For me, a work so utterly inspiring and so TRUE, so informed by philosophy yet so far from theoretical. Everything is informed entirely by experience. It's political yes, but unlike so many other films this is built from the ground up; the politics are just a consequence. Broken down to pieces, this is a movie about a person, his friends, and how much he loves them. And yet watching this intensely emotional experience again, I realized that no other film to my mind, from beginning to end, treats cinema as a language itself. It is important to realize that in 2015, cinema is a language, and the predominant one the world over.
Is is a documentary?
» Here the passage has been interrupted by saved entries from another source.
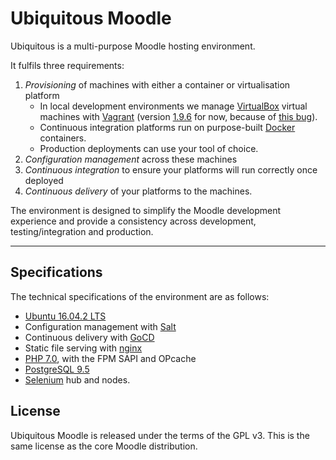 # Ubiquitous Moodle

Ubiquitous is a multi-purpose Moodle hosting environment.

It fulfils three requirements:

1. _Provisioning_ of machines with either a container or virtualisation platform
    * In local development environments we manage [VirtualBox](https://www.virtualbox.org/) virtual machines with [Vagrant](https://www.vagrantup.com/) (version [1.9.6](https://releases.hashicorp.com/vagrant/1.9.6/) for now, because of [this bug](https://github.com/mitchellh/vagrant/issues/8770)).
    * Continuous integration platforms run on purpose-built [Docker](https://www.docker.com/) containers.
    * Production deployments can use your tool of choice.
2. _Configuration management_ across these machines
3. _Continuous integration_ to ensure your platforms will run correctly once deployed
4. _Continuous delivery_ of your platforms to the machines.

The environment is designed to simplify the Moodle development experience and provide a consistency across development, testing/integration and production.

---

## Specifications

The technical specifications of the environment are as follows:

* [Ubuntu 16.04.2 LTS](https://www.ubuntu.com/)
* Configuration management with [Salt](https://saltstack.com/)
* Continuous delivery with [GoCD](https://www.gocd.io/)
* Static file serving with [nginx](http://nginx.org/)
* [PHP 7.0](http://php.net/), with the FPM SAPI and OPcache
* [PostgreSQL 9.5](http://www.postgresql.org/)
* [Selenium](http://www.seleniumhq.org/) hub and nodes.

## License

Ubiquitous Moodle is released under the terms of the GPL v3. This is the same license as the core Moodle distribution.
Is it a feature? Both and neither: it is cinematic. IT's a term but a necessary one, one that seemingly has no meaning because it always has to be justified, which is why it is a good term. Like this film and like this 120 old medium itself, it is finding and breaking new ground.
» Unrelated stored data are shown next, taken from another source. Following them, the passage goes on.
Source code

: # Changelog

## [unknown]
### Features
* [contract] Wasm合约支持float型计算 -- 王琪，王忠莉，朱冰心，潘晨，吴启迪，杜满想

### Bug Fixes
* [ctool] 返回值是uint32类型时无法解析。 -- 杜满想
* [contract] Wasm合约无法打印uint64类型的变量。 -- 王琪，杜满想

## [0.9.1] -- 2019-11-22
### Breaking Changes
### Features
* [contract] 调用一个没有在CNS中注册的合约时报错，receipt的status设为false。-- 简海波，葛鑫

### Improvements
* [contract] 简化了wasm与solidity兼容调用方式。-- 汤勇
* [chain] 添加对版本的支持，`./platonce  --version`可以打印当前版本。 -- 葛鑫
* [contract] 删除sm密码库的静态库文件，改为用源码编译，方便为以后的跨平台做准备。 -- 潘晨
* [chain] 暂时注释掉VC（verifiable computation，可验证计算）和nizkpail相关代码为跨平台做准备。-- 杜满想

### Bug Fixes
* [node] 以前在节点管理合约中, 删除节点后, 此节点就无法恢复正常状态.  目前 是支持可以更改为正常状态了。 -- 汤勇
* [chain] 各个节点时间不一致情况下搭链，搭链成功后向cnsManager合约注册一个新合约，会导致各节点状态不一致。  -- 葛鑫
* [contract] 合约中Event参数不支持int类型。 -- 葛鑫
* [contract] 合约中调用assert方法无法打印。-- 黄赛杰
"But aren't these political questions? Not being able to have a home?"
They are, but these are never reached through theoretical means. We are always on "ground-zero," we are always "effects," not causes. Repercussions wouldn't fit either, because again causes are nowhere to be found. Just the effects on a community, and on a "moral" level, the effects should alert us to the causes regardless. It's important to mention the lack of spacial geography in this picture. Nothing "connects" in the classical narrative sense. This is because we are with the people 100%. The spaces do not fully matter, this is a movie about a persons friends. What does connect: every shot. I haven't seen a film where I've sensed so much excitement over what happens when one shot is juxtaposed with another. Everything is a association, everything is for a new idea. And yet the film addresses when new ideas or forms are not necessary! It's one of the most beautiful moments in the film. The narration gives us something approximating that question, followed with a shot of Myles staring up at a treebranch.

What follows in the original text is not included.